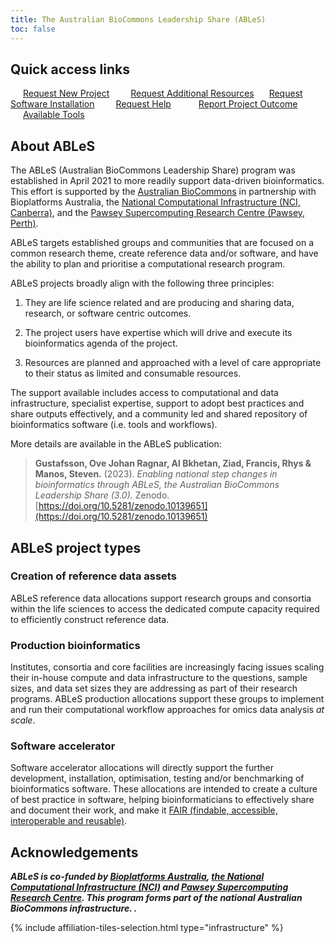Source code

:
```yaml
---
title: The Australian BioCommons Leadership Share (ABLeS)
toc: false
---
```


## Quick access links

<div class="grid gap-2" style="box-sizing: content-box;">
    <a class="btn btn-primary col-lg-5 col-xl-3 col-xxl-3 col-md-5 col-sm-8 col-8" href="https://docs.google.com/forms/d/e/1FAIpQLSf9UVEuhbAsbvVzTEvvE9mLoietryb7e3sDmv74Xhl-1YWj2Q/viewform?usp=sf_link" style="margin:10px;  padding:10px;">Request New Project</a>
    <a class="btn btn-primary col-lg-5 col-xl-3 col-xxl-3 col-md-5 col-sm-8 col-8" href="https://docs.google.com/forms/d/e/1FAIpQLSfzHJajEKTnGuYWb1gLRR2nlUExLIRM7qSGy_hhbiCKB3KX2Q/viewform?usp=sf_link" style="margin:10px;  padding: 10px 0px 10px 0px;">Request Additional Resources</a>
    <a class="btn btn-primary col-lg-5 col-xl-3 col-xxl-3 col-md-5 col-sm-8 col-8" href="https://docs.google.com/forms/d/e/1FAIpQLScpiyqERdxw6gMxjlq_CkiI3qvJ60YaeWHKTJChMjcnv8aBBA/viewform?usp=sf_link" style="margin:10px;  padding: 10px 0px 10px 0px;"> Request Software Installation</a>
    <a class="btn btn-primary col-lg-5 col-xl-3 col-xxl-3 col-md-5 col-sm-8 col-8" href="https://docs.google.com/forms/d/e/1FAIpQLSere1PvgPEuJkpvQUk1-11C88IAeQNQKEUFc-Qgbn5GgKK2jw/viewform?usp=sf_link" style="margin:10px;  padding:10px;">Request Help</a>
    <a class="btn btn-primary col-lg-5 col-xl-3 col-xxl-3 col-md-5 col-sm-8 col-8" href="https://docs.google.com/forms/d/e/1FAIpQLSdO1w-RY8OexUBwJx8BHNMwSRNPA3_-5r6pefdQW8ancbKZqw/viewform?usp=sf_link" style="margin:10px;  padding:10px;">Report Project Outcome</a>
    <a class="btn btn-primary col-lg-5 col-xl-3 col-xxl-3 col-md-5 col-sm-8 col-8" href="/ables/resources/#shared-repository-of-tools-and-software" style="margin:10px;  padding:10px;">Available Tools</a>
</div>

## About ABLeS

The ABLeS (Australian BioCommons Leadership Share) program was established in April 2021 to more readily support data-driven bioinformatics. This effort is supported by the [Australian BioCommons](https://www.biocommons.org.au/) in partnership with Bioplatforms Australia, the [National Computational Infrastructure (NCI, Canberra)](https://nci.org.au/), and the [Pawsey Supercomputing Research Centre (Pawsey, Perth)](https://pawsey.org.au/). 

ABLeS targets established groups and communities that are focused on a common research theme, create reference data and/or software, and have the ability to plan and prioritise a computational research program.

ABLeS projects broadly align with the following three principles:

1. They are life science related and are producing and sharing data, research, or software centric outcomes.

2. The project users have expertise which will drive and execute its bioinformatics agenda of the project.

3. Resources are planned and approached with a level of care appropriate to their status as limited and consumable resources.

The support available includes access to computational and data infrastructure, specialist expertise, support to adopt best practices and share outputs effectively, and a community led and shared repository of bioinformatics software (i.e. tools and workflows).

More details are available in the ABLeS publication:

> **Gustafsson, Ove Johan Ragnar, Al Bkhetan, Ziad, Francis, Rhys & Manos, Steven.** (2023). *Enabling national step changes in bioinformatics through ABLeS, the Australian BioCommons Leadership Share (3.0).* Zenodo. [https://doi.org/10.5281/zenodo.10139651](https://doi.org/10.5281/zenodo.10139651)


## ABLeS project types

### Creation of reference data assets

ABLeS reference data allocations support research groups and consortia within the life sciences to access the dedicated compute capacity required to efficiently construct reference data.

### Production bioinformatics

Institutes, consortia and core facilities are increasingly facing issues scaling their in-house compute and data infrastructure to the questions, sample sizes, and data set sizes they are addressing as part of their research programs. ABLeS production allocations support these groups to implement and run their computational workflow approaches for omics data analysis *at scale*.

### Software accelerator

Software accelerator allocations will directly support the further development, installation, optimisation, testing and/or benchmarking of bioinformatics software. These allocations are intended to create a culture of best practice in software, helping bioinformaticians to effectively share and document their work, and make it [FAIR (findable, accessible, interoperable and reusable)](https://doi.org/10.1038/s41597-022-01710-x).


## Acknowledgements

<strong><em>ABLeS is co-funded by <a href="https://bioplatforms.com/biocommons/">Bioplatforms Australia</a>, <a href="https://nci.org.au/">the National Computational Infrastructure (NCI)</a> and <a href="https://pawsey.org.au/">Pawsey Supercomputing Research Centre</a>. This program forms part of the national Australian BioCommons infrastructure. .
</em></strong>


{% include affiliation-tiles-selection.html type="infrastructure" %}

DIRECTIONS> In the entries above, find the line holding "1. They are" and the line holding "3. Resources are"; print both of them and every line between, exactly, and nothing else.

THE ANSWER>
1. They are life science related and are producing and sharing data, research, or software centric outcomes.

2. The project users have expertise which will drive and execute its bioinformatics agenda of the project.

3. Resources are planned and approached with a level of care appropriate to their status as limited and consumable resources.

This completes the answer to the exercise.